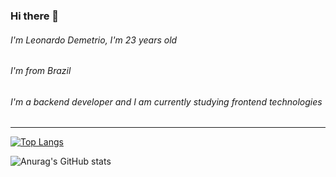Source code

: ### Hi there 👋


###### I'm Leonardo Demetrio, I'm 23 years old
###### I'm from Brazil
###### I'm a backend developer and I am currently studying frontend technologies

---

[![Top Langs](https://github-readme-stats.vercel.app/api/top-langs/?username=leovd100)](https://github.com/leovd100/github-readme-stats)

![Anurag's GitHub stats](https://github-readme-stats.vercel.app/api?username=leovd100&show_icons=true&theme=radical)


<!--
**leovd100/leovd100** is a ✨ _special_ ✨ repository because its `README.md` (this file) appears on your GitHub profile.

Here are some ideas to get you started:

- 🔭 I’m currently working on ...
- 🌱 I’m currently learning ...
- 👯 I’m looking to collaborate on ...
- 🤔 I’m looking for help with ...
- 💬 Ask me about ...
- 📫 How to reach me: ...
- 😄 Pronouns: ...
- ⚡ Fun fact: ...
-->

****************

→ **Problem statement**
The data is to be restated word for word, with any pictures set aside.

→ **Output for this exercise**
Source code

: ### Hi there 👋


###### I'm Leonardo Demetrio, I'm 23 years old
###### I'm from Brazil
###### I'm a backend developer and I am currently studying frontend technologies

---

[![Top Langs](https://github-readme-stats.vercel.app/api/top-langs/?username=leovd100)](https://github.com/leovd100/github-readme-stats)

![Anurag's GitHub stats](https://github-readme-stats.vercel.app/api?username=leovd100&show_icons=true&theme=radical)


<!--
**leovd100/leovd100** is a ✨ _special_ ✨ repository because its `README.md` (this file) appears on your GitHub profile.

Here are some ideas to get you started:

- 🔭 I’m currently working on ...
- 🌱 I’m currently learning ...
- 👯 I’m looking to collaborate on ...
- 🤔 I’m looking for help with ...
- 💬 Ask me about ...
- 📫 How to reach me: ...
- 😄 Pronouns: ...
- ⚡ Fun fact: ...
-->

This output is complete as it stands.